In der warmen Stube tauen meist nicht nur die klammen Finger auf. Die Gäste kommen ins Reden über Themen von Bürokratie bis Bürgergeld, Möglichkeiten, Energie und Geld zu sparen, von der Aussicht auf einen neuen Job oder die Sorge um den bisherigen.
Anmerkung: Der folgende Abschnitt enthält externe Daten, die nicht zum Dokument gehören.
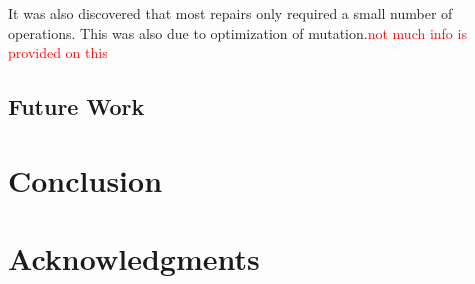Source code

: \documentclass{sig-alternate}
\newcommand{\mycomment}[1]{\textcolor{red}{#1}}
\begin{document}
It was also discovered that most repairs only required a small number of operations. This was also due to optimization of mutation.\mycomment{not much info is provided on this}


\subsection{Future Work}



\section{Conclusion}


\section{Acknowledgments}


%

%
%
\end{document}
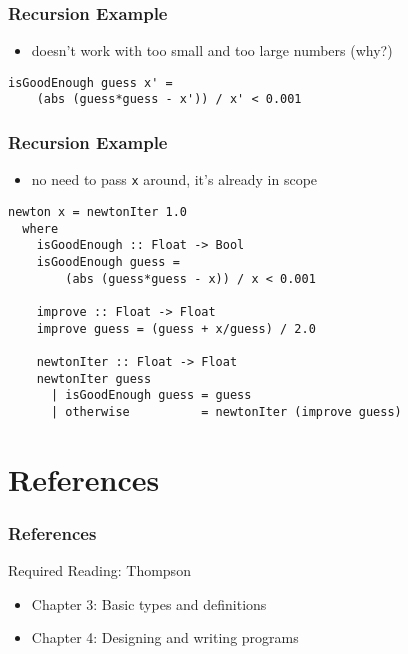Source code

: \documentclass[dvipsnames]{beamer}
\theoremstyle{plain}
\begin{document}
\begin{frame}[fragile]
  \frametitle{Recursion Example}

  \begin{itemize}
    \item doesn't work with too small and too large numbers (why?)
  \end{itemize}

  \pause
  \smallskip
  \begin{lstlisting}
isGoodEnough guess x' =
    (abs (guess*guess - x')) / x' < 0.001
  \end{lstlisting}
\end{frame}

\begin{frame}[fragile]
  \frametitle{Recursion Example}

  \begin{itemize}
    \item no need to pass \lstinline|x| around, it's already in scope
  \end{itemize}

  \pause
  \smallskip
  \begin{lstlisting}
newton x = newtonIter 1.0
  where
    isGoodEnough :: Float -> Bool
    isGoodEnough guess =
        (abs (guess*guess - x)) / x < 0.001

    improve :: Float -> Float
    improve guess = (guess + x/guess) / 2.0

    newtonIter :: Float -> Float
    newtonIter guess
      | isGoodEnough guess = guess
      | otherwise          = newtonIter (improve guess)
  \end{lstlisting}
\end{frame}

\section*{References}

\begin{frame}
  \frametitle{References}

  \begin{block}{Required Reading: Thompson}
    \begin{itemize}
      \item Chapter 3: \alert{Basic types and definitions}
      \item Chapter 4: \alert{Designing and writing programs}
    \end{itemize}
  \end{block}
\end{frame}
\end{document}
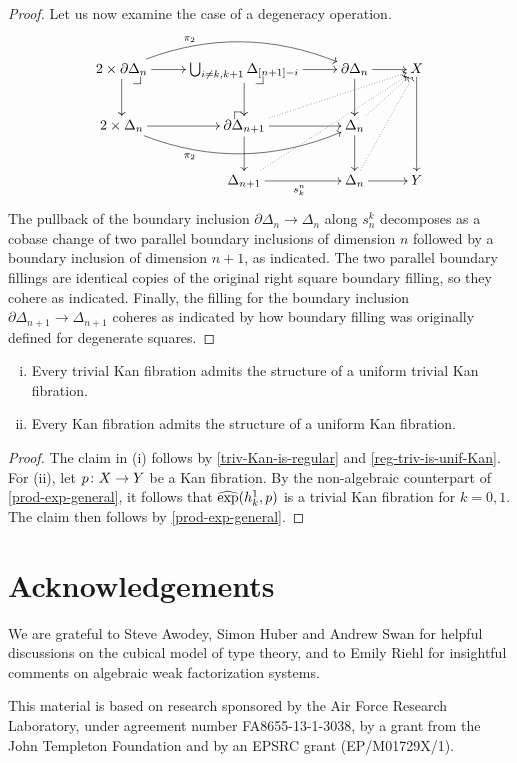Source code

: \documentclass[reqno,10pt,a4paper,oneside,draft]{amsart}
\begin{document}
\begin{proof}
Let us now examine the case of a degeneracy operation.
\[
\xymatrix{
  2 \times \partial \Delta_n
  \ar[r]
  \ar[d]
  \ar@/^2em/[rr]^(0.3){\pi_2}
  \pullback{dr}
&
  \bigcup_{i \neq k, k+1} \Delta_{[n+1] - i}
  \ar[r]
  \ar[d]
  \pullback{dr}
&
  \partial \Delta_n
  \ar[d]
  \ar[r]
&
  X
  \ar[dd]
\\
  2 \times \Delta_n
  \ar[r]
  \ar@/_2em/[rr]_(0.3){\pi_2}
&
  \partial \Delta_{n+1}
  \ar[r]
  \ar[d]
  \ar@{.>}[urr]
  \pullback{ul}
&
  \Delta_n
  \ar[d]
  \ar@{.>}[ur]
\\&
  \Delta_{n+1}
  \ar[r]_{s_k^n}
  \ar@{.>}[uurr]
&
  \Delta_n
  \ar[r]
  \ar@{.>}[uur]
&
  Y
}
\]
The pullback of the boundary inclusion $\partial \Delta_n \to \Delta_n$ along $s^k_n$ decomposes as a cobase change of two parallel boundary inclusions of dimension $n$ followed by a boundary inclusion of dimension $n+1$, as indicated.
The two parallel boundary fillings are identical copies of the original right square boundary filling, so they cohere as indicated.
Finally, the filling for the boundary inclusion~$\partial \Delta_{n+1} \to \Delta_{n+1}$ coheres as indicated by how boundary filling was originally defined for degenerate squares.
\end{proof}

\begin{theorem}[ZFC] \hfill
\begin{enumerate}[(i)]
\item Every trivial Kan fibration admits the structure of a uniform trivial Kan fibration.
\item Every Kan fibration admits the structure of a uniform Kan fibration.
\end{enumerate}
\end{theorem}

\begin{proof}
The claim in (i) follows by \cref{triv-Kan-is-regular} and \cref{reg-triv-is-unif-Kan}.
For (ii), let $p \colon X \to Y$ be a Kan fibration.
By the non-algebraic counterpart of \cref{prod-exp-general}, it follows that $\operatorname{\widehat{exp}}(h_k^1, p)$ is a trivial Kan fibration for $k = 0, 1$.
The claim then follows by \cref{prod-exp-general}.
\end{proof}


\section*{Acknowledgements}

We are grateful to Steve Awodey, Simon Huber and Andrew Swan for helpful discussions on the cubical model of type theory, and to Emily Riehl for insightful comments on algebraic weak factorization systems.

This material is based on research sponsored by the Air Force Research Laboratory, under agreement number FA8655-13-1-3038, by a grant from the John Templeton Foundation and by an EPSRC grant (EP/M01729X/1).




\end{document}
Die Frühstücksangebote geben auch die Möglichkeit, dass die Mitarbeitenden der Bahnhofsmission gezielt Themen ansprechen, die viele Gäste bewegen und wo oftmals einfache Tipps bereits große Hilfe bieten. „Wir haben das Ohr an ihren Bedürfnissen,“ so Brand weiter. „Daher versuchen wir auch immer mal wieder mit Unterstützung von Friseuren und KosmetikerInnen einen Beauty Tag anzubieten. Denn viele können sich keinen Haarschnitt oder gar Kosmetik leisten. Und doch ist ein gepflegtes Äußeres so wichtig für das Wohlbefinden und das Selbstwertgefühl.“
Angebote, die wie hier in besonderer Weise Teilhabe fördern und die Gäste stärken, können Bahnhofsmissionen leider nur sehr eingeschränkt bieten, da die Raum- und Personalsituation dies oftmals kaum/nicht erlaubt.